* _Aim of the task_
All lines from the one with "Early on in" to the end of the data: return those exactly, and only those.

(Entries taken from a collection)
################

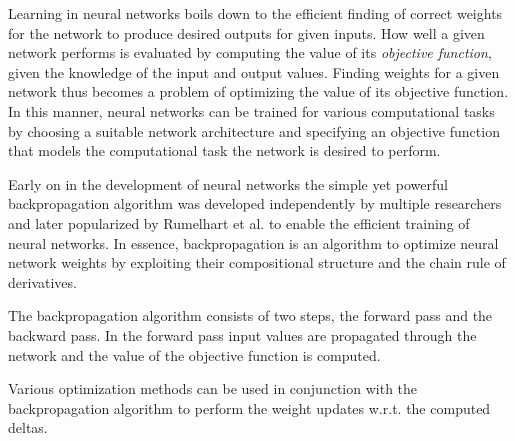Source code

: Learning in neural networks boils down to the efficient finding of correct weights for the network to produce desired outputs for given inputs. How well a given network performs is evaluated by computing the value of its \textit{objective function}, given the knowledge of the input and output values. Finding weights for a given network thus becomes a problem of optimizing the value of its objective function. In this manner, neural networks can be trained for various computational tasks by choosing a suitable network architecture and specifying an objective function that models the computational task the network is desired to perform.

Early on in the development of neural networks the simple yet powerful backpropagation algorithm was developed independently by multiple researchers and later popularized by Rumelhart et al. \cite{nature_backprop} to enable the efficient training of neural networks. In essence, backpropagation is an algorithm to optimize neural network weights by exploiting their compositional structure and the chain rule of derivatives.

The backpropagation algorithm consists of two steps, the forward pass and the backward pass. In the forward pass input values are propagated through the network and the value of the objective function is computed. 

Various optimization methods can be used in conjunction with the backpropagation algorithm to perform the weight updates w.r.t. the computed deltas.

################

* _Problem solution_
Early on in the development of neural networks the simple yet powerful backpropagation algorithm was developed independently by multiple researchers and later popularized by Rumelhart et al. \cite{nature_backprop} to enable the efficient training of neural networks. In essence, backpropagation is an algorithm to optimize neural network weights by exploiting their compositional structure and the chain rule of derivatives.

The backpropagation algorithm consists of two steps, the forward pass and the backward pass. In the forward pass input values are propagated through the network and the value of the objective function is computed. 

Various optimization methods can be used in conjunction with the backpropagation algorithm to perform the weight updates w.r.t. the computed deltas.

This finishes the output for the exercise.